A fairly typical USGS earthquake map of California-Nevada

After a short time, I came to see another way that I could communicate with See Do. This was when I was doing my cardio exercise at the gym. Apparently, when I was fully engaged in the exercise on the orbital cardio machine I was reaching a semi-meditative state, and from this state I found that I could contact him. It was in one of these sessions that See Do made an unusual effort to explain the dimensions of his, or our, power.

            These sessions were much more casual, and our discourse was more conversational than anything like formal teaching. He was explaining that I could do anything, or make anything I want happen. I expressed some skepticism and he offered a demonstration.

            As background I need to explain that at this time I was interested in the science of geology and earthquakes. So over a couple of weeks I had been keeping tabs on an online earthquake map of California. As part of my usual morning online news and email ritual I’d click a button on a news site that showed a map of recent California-Nevada earthquakes. Out of habit, I was checking the map daily. The map shows quakes that have happened over the last week, the last day, and the last hour. And that morning, I had checked the map just minutes before going down to the gym.

            See Do knew this obviously, and calmly asked if I wanted to make an earthquake happen. He was in an oddly light, if not quite flip, tone. I was surprised and initially said with a chuckle “No, I don’t think so,” as this seemed just a little extreme. Then I reconsidered and thought, “Wait, okay, how about this, how about a small earthquake, maybe a two magnitude or even less.” That meant it would be enough to show up on the map but to do no damage. “And I’ll tell you where.” I remembered specifically that when I checked the map that morning there had been no recent quakes at the junction of the San Andreas and the Garlock faults near a place known as Tejon Pass at the southern end of the San Jacquin Valley.

            If you look at a fault map of California, this junction of faults stands out as unusual.
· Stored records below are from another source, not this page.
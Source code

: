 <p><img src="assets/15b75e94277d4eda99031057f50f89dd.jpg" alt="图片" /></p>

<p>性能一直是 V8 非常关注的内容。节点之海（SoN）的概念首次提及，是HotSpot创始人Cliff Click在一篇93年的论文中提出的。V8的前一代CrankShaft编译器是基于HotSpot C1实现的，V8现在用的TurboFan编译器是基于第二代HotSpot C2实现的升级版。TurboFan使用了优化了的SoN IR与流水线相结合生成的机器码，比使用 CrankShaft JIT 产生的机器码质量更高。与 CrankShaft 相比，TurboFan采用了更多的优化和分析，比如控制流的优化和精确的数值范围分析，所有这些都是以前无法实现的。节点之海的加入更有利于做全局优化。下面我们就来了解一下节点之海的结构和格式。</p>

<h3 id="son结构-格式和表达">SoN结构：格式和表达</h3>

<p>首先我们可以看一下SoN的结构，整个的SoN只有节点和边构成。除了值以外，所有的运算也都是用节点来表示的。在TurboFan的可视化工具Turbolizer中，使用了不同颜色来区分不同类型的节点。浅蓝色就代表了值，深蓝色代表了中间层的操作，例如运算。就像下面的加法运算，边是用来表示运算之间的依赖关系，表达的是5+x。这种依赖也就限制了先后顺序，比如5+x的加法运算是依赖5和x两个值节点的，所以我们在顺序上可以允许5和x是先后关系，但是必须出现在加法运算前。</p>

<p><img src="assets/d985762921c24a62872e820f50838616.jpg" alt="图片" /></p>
Most of the fault lines snake along running roughly parallel to each other. Sometimes they cross or split, but even a casual observer will notice that the intersection at Tejon Pass is unusual. Here the faults cross at nearly 60 degrees. And I knew there hadn’t been any activity at all around there in at least a week.

            I said “Okay, let’s make a small earthquake right there.”

            And See Do simply said “Okay.”

            After a bit more conversation, which I’ll cover later, I ended my cardio session and went back up the elevator to my apartment on the forty-fifth floor. It had been an hour since I was there and I went right to the computer and pulled up the most recent USGS California earthquake map.

            There, at Tejon Pass, at the junction of the San Andreas and Garlock faults were indicated two small magnitude-one quakes. They were each marked by a small red square. The red meaning that they had occurred within the last hour. Each being one-magnitude, if you were there that morning, in those foothills of the Sierra Nevada Mountains, you very well might not have even noticed them.

            Had we, I, he, done this? I can’t dare to answer that for you. To say that what I was looking at gave me chills is an understatement. What are the odds? That over the course of maybe a week that within a random hour one might pick right? I found it pretty remarkable.